Re: Extra output files from mapper ?

Harsh J Thu, 12 Jul 2012 10:45:37 -0700

You can ship the module along with a symlink and have Python
auto-import it since "." is always on PATH? I can imagine that helping
you get Pydoop on a cluster without Pydoop on all nodes (or other
libs).


On Thu, Jul 12, 2012 at 11:08 PM, Connell, Chuck
<[email protected]> wrote:
> Thanks yet again. Since my goal is to run an existing Python program, as is, 
> under MR, it looks like I need the os.system(copy-local-to-hdfs) technique.
>
> Chuck
>
>
>
> -----Original Message-----
> From: Harsh J [mailto:[email protected]]
> Sent: Thursday, July 12, 2012 1:15 PM
> To: [email protected]
> Subject: Re: Extra output files from mapper ?
>
> Unfortunately Python does not recognize hdfs:// URIs. It isn't a standard 
> like HTTP is, so to say, at least not yet :)
>
> You can instead use Pydoop's HDFS APIs though 
> http://pydoop.sourceforge.net/docs/api_docs/hdfs_api.html#hdfs-api.
> Pydoop authors are pretty active and do releases from time to time.

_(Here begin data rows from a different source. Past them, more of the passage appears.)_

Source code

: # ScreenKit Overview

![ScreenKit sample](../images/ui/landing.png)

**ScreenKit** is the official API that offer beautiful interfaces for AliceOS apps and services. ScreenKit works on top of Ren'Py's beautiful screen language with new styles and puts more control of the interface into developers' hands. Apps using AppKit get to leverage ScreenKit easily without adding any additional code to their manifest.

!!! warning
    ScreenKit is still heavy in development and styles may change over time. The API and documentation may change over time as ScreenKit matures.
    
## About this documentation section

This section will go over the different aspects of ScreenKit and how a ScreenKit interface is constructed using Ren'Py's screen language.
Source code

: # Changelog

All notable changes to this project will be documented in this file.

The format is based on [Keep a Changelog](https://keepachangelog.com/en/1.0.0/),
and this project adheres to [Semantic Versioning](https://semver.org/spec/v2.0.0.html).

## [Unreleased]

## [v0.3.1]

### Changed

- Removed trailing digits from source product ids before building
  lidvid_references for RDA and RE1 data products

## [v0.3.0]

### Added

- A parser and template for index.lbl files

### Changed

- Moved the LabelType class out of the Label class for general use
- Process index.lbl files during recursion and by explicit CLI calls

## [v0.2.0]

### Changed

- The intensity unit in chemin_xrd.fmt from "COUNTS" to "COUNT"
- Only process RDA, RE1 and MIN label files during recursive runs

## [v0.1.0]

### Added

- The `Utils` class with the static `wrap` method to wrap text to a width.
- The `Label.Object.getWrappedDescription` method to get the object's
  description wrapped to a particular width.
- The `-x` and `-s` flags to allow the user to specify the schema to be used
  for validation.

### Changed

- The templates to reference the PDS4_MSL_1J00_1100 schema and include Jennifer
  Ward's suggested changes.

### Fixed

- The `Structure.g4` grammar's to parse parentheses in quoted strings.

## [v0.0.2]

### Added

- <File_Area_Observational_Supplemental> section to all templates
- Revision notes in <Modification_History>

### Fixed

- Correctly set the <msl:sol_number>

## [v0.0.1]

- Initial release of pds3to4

> See the open() method in the API, and use that with the write flag (pythonic 
> style).
>
> On Thu, Jul 12, 2012 at 9:31 PM, Connell, Chuck <[email protected]> 
> wrote:
>> Thank you. I will try that.
>>
>> A related question... Shouldn't I just be able to create HDFS files directly 
>> from a Python open statement, when running within MR, like this? It does not 
>> seem to work as intended.
>>
>> outfile1 = open("hdfs://localhost/tmp/out1.txt", 'w')
>>
>> Chuck
>>
>>
>>
>> -----Original Message-----
>> From: Harsh J [mailto:[email protected]]

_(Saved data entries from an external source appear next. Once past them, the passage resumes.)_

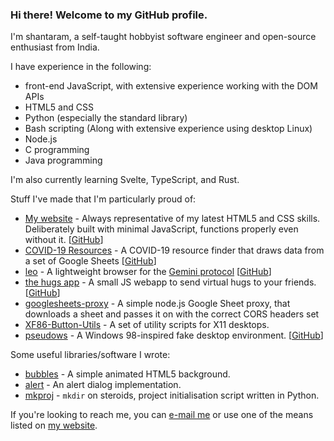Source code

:### Hi there! Welcome to my GitHub profile.

I'm shantaram, a self-taught hobbyist software engineer and open-source enthusiast from India.

I have experience in the following:
* front-end JavaScript, with extensive experience working with the DOM APIs
* HTML5 and CSS
* Python (especially the standard library)
* Bash scripting (Along with extensive experience using desktop Linux)
* Node.js
* C programming
* Java programming

I'm also currently learning Svelte, TypeScript, and Rust.

Stuff I've made that I'm particularly proud of:
* [My website](https://shantaram.xyz) - Always representative of my latest HTML5 and CSS skills. Deliberately built with minimal JavaScript, functions properly even without it. \[[GitHub](https://github.com/shantaram3013/newsite)\]
* [COVID-19 Resources](https://shantaram3013.github.io/covid19-resource-site) - A COVID-19 resource finder that draws data from a set of Google Sheets \[[GitHub](https://github.com/shantaram3013/covid19-resource-site)\]
* [leo](https://pypi.org/project/leo-gmi/) - A lightweight browser for the [Gemini protocol](https://gemini.circumlunar.space/) \[[GitHub](https://github.com/shantaram3013/leo)\]
* [the hugs app](https://shantaram.xyz/hugs) - A small JS webapp to send virtual hugs to your friends. \[[GitHub](https://github.com/shantaram3013/hugs)\]
* [googlesheets-proxy](https://github.com/shantaram3013/googlesheets-proxy) - A simple node.js Google Sheet proxy, that downloads a sheet and passes it on with the correct CORS headers set
* [XF86-Button-Utils](https://github.com/shantaram3013/XF86-Button-Utils) - A set of utility scripts for X11 desktops.
* [pseudows](https://shantaram3013.github.io/pseudows/) - A Windows 98-inspired fake desktop environment. \[[GitHub](https://github.com/shantaram3013/pseudows)\]

Some useful libraries/software I wrote:
* [bubbles](https://github.com/shantaram3013/bubbles) - A simple animated HTML5 background.
* [alert](https://github.com/shantaram3013/alert) - An alert dialog implementation.
* [mkproj](https://github.com/shantaram3013/mkproj) - `mkdir` on steroids, project initialisation script written in Python.

If you're looking to reach me, you can [e-mail me](mailto:me@shantaram.xyz) or use one of the means listed on [my website](https://shantaram.xyz/contact/).
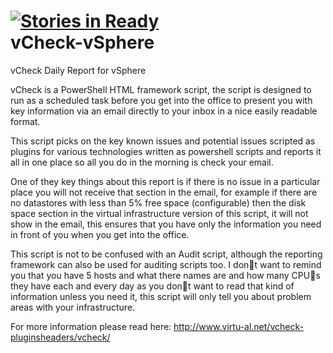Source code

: [![Stories in Ready](http://badge.waffle.io/alanrenouf/vCheck-vSphere.png)](http://waffle.io/alanrenouf/vCheck-vSphere)  
vCheck-vSphere
==============

vCheck Daily Report for vSphere

vCheck is a PowerShell HTML framework script, the script is designed to run as a scheduled task before you get into the office to present you with key information via an email directly to your inbox in a nice easily readable format.

This script picks on the key known issues and potential issues scripted as plugins for various technologies written as powershell scripts and reports it all in one place so all you do in the morning is check your email.

One of they key things about this report is if there is no issue in a particular place you will not receive that section in the email, for example if there are no datastores with less than 5% free space (configurable) then the disk space section in the virtual infrastructure version of this script, it will not show in the email, this ensures that you have only the information you need in front of you when you get into the office.

This script is not to be confused with an Audit script, although the reporting framework can also be used for auditing scripts too.  I dont want to remind you that you have 5 hosts and what there names are and how many CPUs they have each and every day as you dont want to read that kind of information unless you need it, this script will only tell you about problem areas with your infrastructure.


For more information please read here: http://www.virtu-al.net/vcheck-pluginsheaders/vcheck/
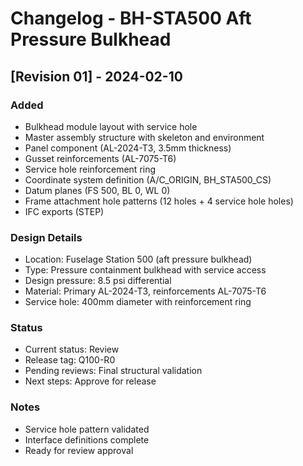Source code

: # Changelog - BH-STA500 Aft Pressure Bulkhead

## [Revision 01] - 2024-02-10

### Added
- Bulkhead module layout with service hole
- Master assembly structure with skeleton and environment
- Panel component (AL-2024-T3, 3.5mm thickness)
- Gusset reinforcements (AL-7075-T6)
- Service hole reinforcement ring
- Coordinate system definition (A/C_ORIGIN, BH_STA500_CS)
- Datum planes (FS 500, BL 0, WL 0)
- Frame attachment hole patterns (12 holes + 4 service hole holes)
- IFC exports (STEP)

### Design Details
- Location: Fuselage Station 500 (aft pressure bulkhead)
- Type: Pressure containment bulkhead with service access
- Design pressure: 8.5 psi differential
- Material: Primary AL-2024-T3, reinforcements AL-7075-T6
- Service hole: 400mm diameter with reinforcement ring

### Status
- Current status: Review
- Release tag: Q100-R0
- Pending reviews: Final structural validation
- Next steps: Approve for release

### Notes
- Service hole pattern validated
- Interface definitions complete
- Ready for review approval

>> Sent: Thursday, July 12, 2012 10:58 AM
>> To: [email protected]
>> Subject: Re: Extra output files from mapper ?
>>
>> Chuck,
>>
>> Note that the regular file opens from within an MR program (be it streaming 
>> or be it Java), will create files on the local file system of the node the 
>> task executed on.
>>
>> Hence, at the end of your script, move them to HDFS after closing them.
>>
>> Something like:
>>
>> os.system("hadoop fs -put outfile1.txt /path/on/hdfs/file.txt")
>>
>> (Or via a python lib API for HDFS)
>>
>> On Thu, Jul 12, 2012 at 8:08 PM, Connell, Chuck <[email protected]> 
>> wrote:
>>> Here is a test case...
>>>
>>>
>>>
>>>
>>>
>>> The Python code (file_io.py) that I want to run as a map-only job is below.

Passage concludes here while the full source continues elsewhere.